TRY IT => Copy out exactly the lines spanning the line with "References StatusCode::SUCCESS." to the line with "Since the initial", inclusive, from the data underneath, with no pictures.

Stored data entries
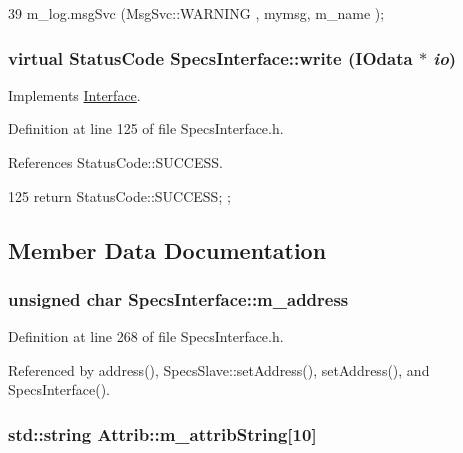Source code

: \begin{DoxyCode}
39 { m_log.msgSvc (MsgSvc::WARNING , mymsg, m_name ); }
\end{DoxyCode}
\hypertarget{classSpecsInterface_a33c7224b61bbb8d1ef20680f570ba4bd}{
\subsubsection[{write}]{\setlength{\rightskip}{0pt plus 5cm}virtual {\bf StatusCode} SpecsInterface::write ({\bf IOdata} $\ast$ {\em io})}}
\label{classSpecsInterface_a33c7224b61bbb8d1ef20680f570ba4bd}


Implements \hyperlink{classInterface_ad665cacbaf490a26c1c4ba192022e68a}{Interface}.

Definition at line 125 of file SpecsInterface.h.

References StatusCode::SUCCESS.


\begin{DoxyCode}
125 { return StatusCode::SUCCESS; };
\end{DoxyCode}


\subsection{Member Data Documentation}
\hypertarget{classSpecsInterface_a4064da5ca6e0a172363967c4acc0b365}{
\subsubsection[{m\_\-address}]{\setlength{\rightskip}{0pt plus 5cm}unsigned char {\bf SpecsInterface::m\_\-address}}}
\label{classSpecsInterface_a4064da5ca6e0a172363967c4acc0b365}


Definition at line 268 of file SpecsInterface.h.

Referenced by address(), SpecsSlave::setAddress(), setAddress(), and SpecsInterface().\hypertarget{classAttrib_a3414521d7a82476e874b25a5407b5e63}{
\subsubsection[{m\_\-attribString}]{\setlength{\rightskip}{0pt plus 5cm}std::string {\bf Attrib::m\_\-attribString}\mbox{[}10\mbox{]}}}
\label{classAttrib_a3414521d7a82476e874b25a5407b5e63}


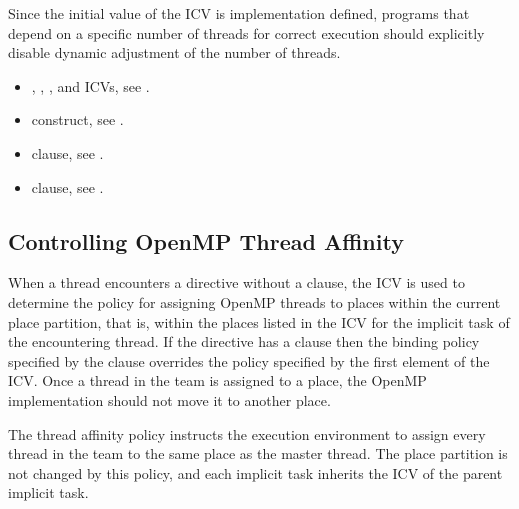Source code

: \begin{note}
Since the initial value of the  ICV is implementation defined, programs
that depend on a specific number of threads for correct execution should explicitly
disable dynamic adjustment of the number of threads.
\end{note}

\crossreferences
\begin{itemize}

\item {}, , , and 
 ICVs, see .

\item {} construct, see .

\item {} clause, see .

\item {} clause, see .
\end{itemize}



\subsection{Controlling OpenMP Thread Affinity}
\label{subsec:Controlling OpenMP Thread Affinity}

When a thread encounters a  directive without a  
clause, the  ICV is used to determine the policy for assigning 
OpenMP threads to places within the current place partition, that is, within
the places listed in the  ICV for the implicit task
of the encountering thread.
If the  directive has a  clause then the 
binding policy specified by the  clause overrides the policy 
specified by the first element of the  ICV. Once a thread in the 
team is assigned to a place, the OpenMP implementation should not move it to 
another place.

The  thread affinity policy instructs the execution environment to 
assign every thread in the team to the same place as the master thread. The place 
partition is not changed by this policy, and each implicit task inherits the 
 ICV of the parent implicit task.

--

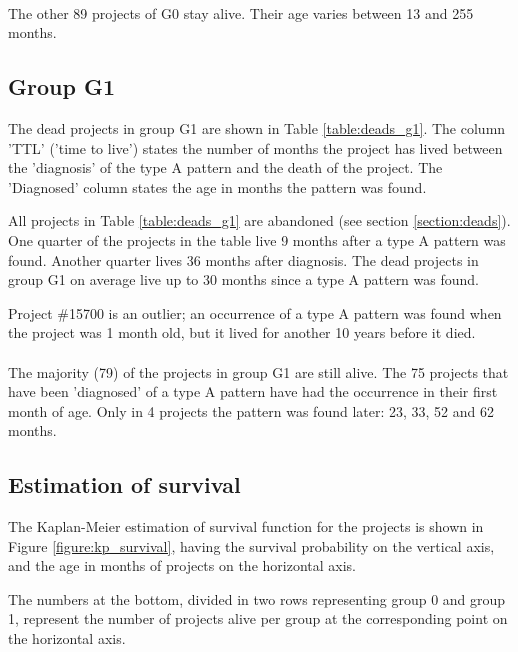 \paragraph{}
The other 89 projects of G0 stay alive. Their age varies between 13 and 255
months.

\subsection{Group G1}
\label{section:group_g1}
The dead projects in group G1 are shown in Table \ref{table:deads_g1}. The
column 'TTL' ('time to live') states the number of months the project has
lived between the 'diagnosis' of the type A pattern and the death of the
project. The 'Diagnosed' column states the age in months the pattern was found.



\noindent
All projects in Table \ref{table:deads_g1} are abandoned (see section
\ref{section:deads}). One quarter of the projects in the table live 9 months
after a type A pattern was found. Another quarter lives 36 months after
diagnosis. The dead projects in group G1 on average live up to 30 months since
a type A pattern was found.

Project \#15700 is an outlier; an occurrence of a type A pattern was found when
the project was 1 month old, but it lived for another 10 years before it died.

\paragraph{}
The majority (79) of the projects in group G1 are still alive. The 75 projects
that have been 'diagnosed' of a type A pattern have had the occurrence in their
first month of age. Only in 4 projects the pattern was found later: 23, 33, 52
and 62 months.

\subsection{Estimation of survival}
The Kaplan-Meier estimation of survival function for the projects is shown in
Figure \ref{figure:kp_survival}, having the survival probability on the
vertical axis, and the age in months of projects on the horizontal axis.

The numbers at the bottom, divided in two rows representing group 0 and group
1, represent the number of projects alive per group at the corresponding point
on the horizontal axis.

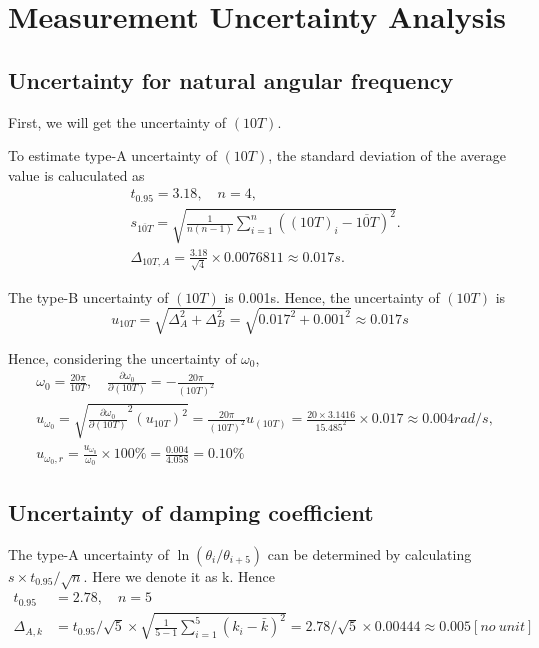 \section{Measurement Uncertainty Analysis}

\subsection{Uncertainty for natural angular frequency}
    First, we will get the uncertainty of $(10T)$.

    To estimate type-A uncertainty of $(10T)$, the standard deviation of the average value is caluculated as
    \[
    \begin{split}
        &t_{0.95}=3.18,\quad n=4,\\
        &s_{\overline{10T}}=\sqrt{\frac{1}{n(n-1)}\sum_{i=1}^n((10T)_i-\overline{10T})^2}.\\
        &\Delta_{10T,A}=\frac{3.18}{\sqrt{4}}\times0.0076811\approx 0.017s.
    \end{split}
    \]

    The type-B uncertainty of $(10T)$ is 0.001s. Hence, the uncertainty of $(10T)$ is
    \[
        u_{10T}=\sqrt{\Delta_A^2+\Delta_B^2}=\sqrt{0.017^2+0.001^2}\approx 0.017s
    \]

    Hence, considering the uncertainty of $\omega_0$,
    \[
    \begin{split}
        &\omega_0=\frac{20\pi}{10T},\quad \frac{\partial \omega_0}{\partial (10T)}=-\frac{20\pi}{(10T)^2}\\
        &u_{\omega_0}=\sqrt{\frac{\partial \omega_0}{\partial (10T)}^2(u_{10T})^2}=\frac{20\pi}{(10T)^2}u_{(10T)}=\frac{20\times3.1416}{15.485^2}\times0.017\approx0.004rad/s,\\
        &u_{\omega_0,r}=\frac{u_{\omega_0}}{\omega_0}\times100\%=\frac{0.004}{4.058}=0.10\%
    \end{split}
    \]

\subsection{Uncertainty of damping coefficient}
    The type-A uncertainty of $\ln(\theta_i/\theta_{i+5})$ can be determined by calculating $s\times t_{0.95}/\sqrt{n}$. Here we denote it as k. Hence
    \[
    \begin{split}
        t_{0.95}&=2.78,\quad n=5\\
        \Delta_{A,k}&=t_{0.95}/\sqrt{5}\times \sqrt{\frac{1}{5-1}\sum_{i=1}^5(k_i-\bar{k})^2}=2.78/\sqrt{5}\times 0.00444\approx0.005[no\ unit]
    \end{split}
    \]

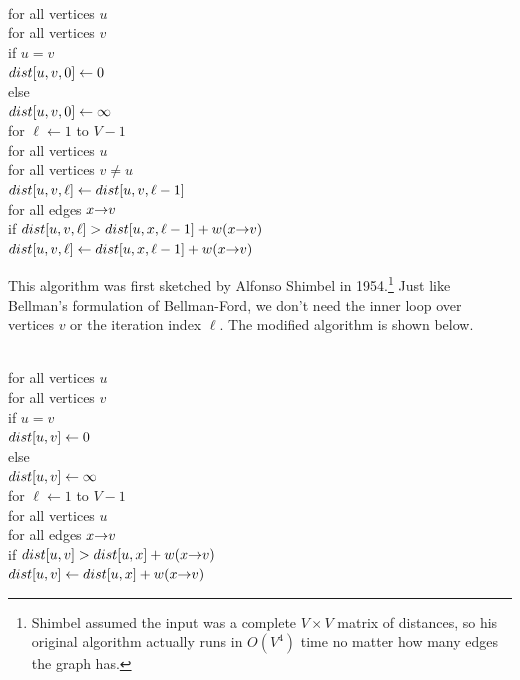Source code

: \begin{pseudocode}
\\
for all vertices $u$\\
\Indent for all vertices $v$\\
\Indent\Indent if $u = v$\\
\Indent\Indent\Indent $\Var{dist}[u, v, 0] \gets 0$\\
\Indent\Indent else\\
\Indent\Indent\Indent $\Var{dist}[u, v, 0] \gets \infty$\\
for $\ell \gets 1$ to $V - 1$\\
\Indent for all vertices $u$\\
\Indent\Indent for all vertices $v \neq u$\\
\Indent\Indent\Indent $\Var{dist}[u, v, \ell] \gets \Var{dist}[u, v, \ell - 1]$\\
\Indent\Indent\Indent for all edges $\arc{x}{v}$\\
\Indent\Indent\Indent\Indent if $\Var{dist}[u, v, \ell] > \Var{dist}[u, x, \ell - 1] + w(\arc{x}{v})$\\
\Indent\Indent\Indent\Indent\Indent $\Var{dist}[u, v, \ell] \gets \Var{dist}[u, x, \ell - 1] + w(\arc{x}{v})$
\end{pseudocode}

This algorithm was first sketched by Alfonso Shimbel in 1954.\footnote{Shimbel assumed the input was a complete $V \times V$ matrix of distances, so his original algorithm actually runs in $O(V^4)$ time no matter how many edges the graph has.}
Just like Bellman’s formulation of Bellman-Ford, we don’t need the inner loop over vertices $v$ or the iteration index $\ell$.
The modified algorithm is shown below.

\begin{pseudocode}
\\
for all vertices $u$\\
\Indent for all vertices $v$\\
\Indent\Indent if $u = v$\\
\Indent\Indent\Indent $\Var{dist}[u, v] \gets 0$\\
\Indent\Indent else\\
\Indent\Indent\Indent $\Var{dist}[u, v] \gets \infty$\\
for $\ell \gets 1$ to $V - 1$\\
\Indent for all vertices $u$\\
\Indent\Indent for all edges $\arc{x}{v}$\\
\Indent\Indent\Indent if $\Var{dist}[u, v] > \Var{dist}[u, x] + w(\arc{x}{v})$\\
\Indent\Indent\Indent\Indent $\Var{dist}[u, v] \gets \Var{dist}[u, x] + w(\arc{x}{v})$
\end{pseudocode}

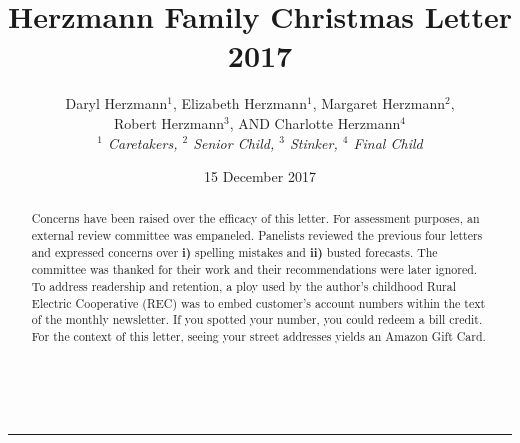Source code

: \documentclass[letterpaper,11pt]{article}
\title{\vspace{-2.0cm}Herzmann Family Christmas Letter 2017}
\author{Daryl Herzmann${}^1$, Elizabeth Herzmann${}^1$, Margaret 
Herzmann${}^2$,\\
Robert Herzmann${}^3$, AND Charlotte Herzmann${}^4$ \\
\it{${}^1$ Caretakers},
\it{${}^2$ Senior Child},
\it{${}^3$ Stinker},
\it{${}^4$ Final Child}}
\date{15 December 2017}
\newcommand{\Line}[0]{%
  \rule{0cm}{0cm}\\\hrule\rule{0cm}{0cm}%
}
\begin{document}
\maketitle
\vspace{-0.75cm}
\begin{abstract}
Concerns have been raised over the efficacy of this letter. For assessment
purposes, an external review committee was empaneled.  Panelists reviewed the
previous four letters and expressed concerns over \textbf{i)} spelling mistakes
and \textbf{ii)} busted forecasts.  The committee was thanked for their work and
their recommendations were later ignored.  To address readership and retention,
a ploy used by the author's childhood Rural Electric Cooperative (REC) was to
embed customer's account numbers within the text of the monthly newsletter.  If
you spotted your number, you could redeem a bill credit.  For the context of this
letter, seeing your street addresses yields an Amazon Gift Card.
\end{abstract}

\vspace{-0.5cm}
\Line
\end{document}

==

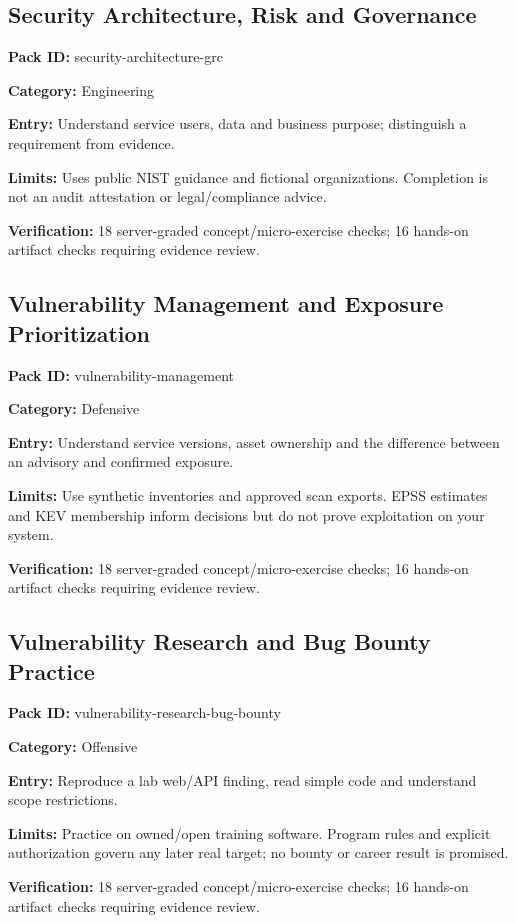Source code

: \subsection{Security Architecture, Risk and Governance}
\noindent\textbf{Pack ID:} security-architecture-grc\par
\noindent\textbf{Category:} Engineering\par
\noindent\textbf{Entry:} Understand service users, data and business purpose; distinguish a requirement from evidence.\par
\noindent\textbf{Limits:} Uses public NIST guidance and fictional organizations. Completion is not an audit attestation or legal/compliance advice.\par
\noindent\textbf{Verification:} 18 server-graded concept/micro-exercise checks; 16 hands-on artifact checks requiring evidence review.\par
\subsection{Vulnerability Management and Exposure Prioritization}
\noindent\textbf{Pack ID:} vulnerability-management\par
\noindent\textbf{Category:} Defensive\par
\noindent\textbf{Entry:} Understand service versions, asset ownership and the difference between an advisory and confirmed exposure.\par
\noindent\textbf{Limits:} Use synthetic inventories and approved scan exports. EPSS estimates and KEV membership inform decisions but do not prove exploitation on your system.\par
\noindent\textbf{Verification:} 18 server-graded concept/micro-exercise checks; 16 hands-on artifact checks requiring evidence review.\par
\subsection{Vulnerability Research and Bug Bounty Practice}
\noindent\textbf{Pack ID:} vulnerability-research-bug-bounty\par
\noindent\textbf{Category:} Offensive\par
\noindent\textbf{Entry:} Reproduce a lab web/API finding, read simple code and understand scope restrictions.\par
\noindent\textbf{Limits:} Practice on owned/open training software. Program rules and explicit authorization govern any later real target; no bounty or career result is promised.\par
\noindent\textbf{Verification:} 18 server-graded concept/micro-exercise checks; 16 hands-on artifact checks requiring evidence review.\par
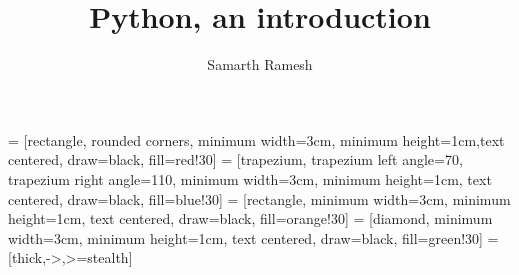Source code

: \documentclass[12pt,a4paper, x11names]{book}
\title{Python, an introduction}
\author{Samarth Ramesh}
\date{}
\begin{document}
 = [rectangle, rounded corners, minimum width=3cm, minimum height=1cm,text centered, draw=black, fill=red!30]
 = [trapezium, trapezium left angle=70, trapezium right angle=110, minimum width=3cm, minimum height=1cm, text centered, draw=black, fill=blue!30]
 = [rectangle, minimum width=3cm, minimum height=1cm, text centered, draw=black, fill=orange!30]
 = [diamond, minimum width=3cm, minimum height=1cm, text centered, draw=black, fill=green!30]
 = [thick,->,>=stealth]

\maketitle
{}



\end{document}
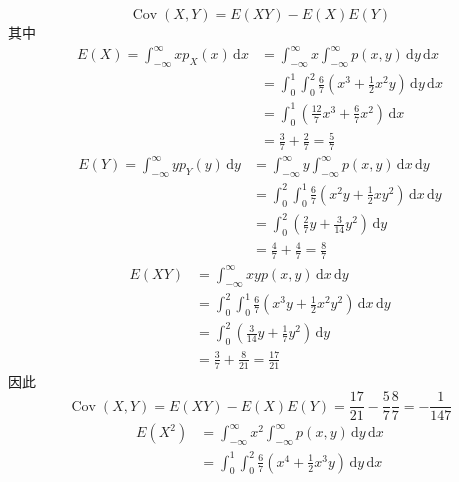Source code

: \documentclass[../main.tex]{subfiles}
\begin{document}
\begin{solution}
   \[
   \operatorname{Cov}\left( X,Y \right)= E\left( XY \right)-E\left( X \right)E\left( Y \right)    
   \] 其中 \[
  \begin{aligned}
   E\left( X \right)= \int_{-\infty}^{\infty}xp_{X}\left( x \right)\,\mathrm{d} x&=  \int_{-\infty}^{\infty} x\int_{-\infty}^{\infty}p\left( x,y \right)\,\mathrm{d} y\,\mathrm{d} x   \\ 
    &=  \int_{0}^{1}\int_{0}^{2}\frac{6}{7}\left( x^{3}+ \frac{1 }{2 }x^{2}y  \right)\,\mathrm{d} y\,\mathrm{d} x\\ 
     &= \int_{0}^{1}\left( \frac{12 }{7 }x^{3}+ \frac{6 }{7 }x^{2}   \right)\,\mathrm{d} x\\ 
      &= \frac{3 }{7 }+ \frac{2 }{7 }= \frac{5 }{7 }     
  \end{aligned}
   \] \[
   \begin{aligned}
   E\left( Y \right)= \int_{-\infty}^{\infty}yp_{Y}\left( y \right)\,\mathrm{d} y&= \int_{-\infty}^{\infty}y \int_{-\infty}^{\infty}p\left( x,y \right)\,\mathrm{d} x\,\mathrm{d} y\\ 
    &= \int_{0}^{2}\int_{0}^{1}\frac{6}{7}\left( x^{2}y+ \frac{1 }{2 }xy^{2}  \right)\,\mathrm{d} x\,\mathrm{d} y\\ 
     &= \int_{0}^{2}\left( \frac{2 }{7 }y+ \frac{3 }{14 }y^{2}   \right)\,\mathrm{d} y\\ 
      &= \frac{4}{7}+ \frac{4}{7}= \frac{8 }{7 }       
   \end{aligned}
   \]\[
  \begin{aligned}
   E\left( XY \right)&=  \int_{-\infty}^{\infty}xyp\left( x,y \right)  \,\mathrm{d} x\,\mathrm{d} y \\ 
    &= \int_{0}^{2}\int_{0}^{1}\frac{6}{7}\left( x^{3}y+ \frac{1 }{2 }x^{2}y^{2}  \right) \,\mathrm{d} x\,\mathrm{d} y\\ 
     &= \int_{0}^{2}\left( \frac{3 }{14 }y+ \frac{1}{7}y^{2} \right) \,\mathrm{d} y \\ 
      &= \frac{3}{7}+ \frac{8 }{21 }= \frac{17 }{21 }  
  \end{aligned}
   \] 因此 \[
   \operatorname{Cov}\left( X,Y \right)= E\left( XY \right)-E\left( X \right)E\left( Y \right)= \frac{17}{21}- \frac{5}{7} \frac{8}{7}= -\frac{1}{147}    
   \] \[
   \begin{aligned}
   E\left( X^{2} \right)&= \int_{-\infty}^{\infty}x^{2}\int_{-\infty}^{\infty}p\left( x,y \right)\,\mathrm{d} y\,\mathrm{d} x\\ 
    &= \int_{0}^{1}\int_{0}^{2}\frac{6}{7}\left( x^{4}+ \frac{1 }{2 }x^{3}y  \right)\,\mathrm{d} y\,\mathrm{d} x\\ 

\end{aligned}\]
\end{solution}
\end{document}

ANSWER TO THIS EXERCISE =>
References StatusCode::SUCCESS.


\begin{DoxyCode}
125 { return StatusCode::SUCCESS; };
\end{DoxyCode}


\subsection{Member Data Documentation}
\hypertarget{classSpecsInterface_a4064da5ca6e0a172363967c4acc0b365}{
\subsubsection[{m\_\-address}]{\setlength{\rightskip}{0pt plus 5cm}unsigned char {\bf SpecsInterface::m\_\-address}}}
\label{classSpecsInterface_a4064da5ca6e0a172363967c4acc0b365}


Definition at line 268 of file SpecsInterface.h.

Referenced by address(), SpecsSlave::setAddress(), setAddress(), and SpecsInterface().\hypertarget{classAttrib_a3414521d7a82476e874b25a5407b5e63}{
\subsubsection[{m\_\-attribString}]{\setlength{\rightskip}{0pt plus 5cm}std::string {\bf Attrib::m\_\-attribString}\mbox{[}10\mbox{]}}}
\label{classAttrib_a3414521d7a82476e874b25a5407b5e63}


Source code

: \begin{note}
Since the initial value of the  ICV is implementation defined, programs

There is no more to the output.